KeyBERT is a minimal and easy-to-use keyword extraction technique that leverages BERT embeddings to create keywords and keyphrases that are most similar to a document.
About the Project¶
Although there are already many methods available for keyword generation (e.g., Rake, YAKE!, TF-IDF, etc.) I wanted to create a very basic, but powerful method for extracting keywords and keyphrases. This is where KeyBERT comes in! Which uses BERT-embeddings and simple cosine similarity to find the sub-phrases in a document that are the most similar to the document itself.
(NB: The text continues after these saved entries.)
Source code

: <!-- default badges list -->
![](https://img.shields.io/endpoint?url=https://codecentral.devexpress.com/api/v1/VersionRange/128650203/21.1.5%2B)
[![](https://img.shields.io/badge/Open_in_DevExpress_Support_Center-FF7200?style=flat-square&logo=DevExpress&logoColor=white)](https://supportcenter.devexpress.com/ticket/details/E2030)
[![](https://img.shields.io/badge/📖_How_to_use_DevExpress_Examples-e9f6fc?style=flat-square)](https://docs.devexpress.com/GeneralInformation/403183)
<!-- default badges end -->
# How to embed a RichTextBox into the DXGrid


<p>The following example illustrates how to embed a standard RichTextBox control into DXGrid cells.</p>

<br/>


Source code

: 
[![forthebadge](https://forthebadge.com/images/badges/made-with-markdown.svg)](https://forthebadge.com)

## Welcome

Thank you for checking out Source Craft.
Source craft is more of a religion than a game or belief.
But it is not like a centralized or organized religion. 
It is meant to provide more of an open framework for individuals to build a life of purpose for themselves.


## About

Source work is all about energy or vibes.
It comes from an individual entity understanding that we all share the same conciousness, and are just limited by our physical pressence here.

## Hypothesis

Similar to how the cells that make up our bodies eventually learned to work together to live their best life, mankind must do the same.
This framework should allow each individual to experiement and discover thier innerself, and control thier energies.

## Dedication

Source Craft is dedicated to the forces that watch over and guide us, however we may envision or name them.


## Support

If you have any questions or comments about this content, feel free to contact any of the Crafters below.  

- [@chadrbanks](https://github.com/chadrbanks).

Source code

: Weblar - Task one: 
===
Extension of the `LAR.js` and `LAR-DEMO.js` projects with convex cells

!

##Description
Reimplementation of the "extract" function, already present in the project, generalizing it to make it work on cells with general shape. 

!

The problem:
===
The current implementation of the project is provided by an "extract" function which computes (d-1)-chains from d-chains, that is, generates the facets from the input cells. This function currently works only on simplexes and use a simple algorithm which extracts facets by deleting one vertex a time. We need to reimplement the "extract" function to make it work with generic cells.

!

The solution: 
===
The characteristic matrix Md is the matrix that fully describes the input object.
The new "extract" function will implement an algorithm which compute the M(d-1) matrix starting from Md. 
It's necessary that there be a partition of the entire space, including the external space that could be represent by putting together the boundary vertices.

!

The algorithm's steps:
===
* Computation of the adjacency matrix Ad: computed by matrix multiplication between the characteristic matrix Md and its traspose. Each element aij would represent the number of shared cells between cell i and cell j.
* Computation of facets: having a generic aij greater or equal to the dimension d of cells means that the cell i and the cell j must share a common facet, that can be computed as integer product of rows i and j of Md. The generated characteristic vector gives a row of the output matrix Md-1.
First, document embeddings are extracted with BERT to get a document-level representation. Then, word embeddings are extracted for N-gram words/phrases. Finally, we use cosine similarity to find the words/phrases that are the most similar to the document. The most similar words could then be identified as the words that best describe the entire document.
KeyBERT is by no means unique and is created as a quick and easy method
for creating keywords and keyphrases. Although there are many great
papers and solutions out there that use BERT-embeddings
), I could not find a BERT-based solution that did not have to be trained from scratch and
could be used for beginners (correct me if I'm wrong!).
Thus, the goal was a
pip install keybert and at most 3 lines of code in usage.
Installation can be done using pypi:
pip install keybert
You may want to install more depending on the transformers and language backends that you will be using. The possible installations are:
pip install keybert[flair] pip install keybert[gensim] pip install keybert[spacy] pip install keybert[use]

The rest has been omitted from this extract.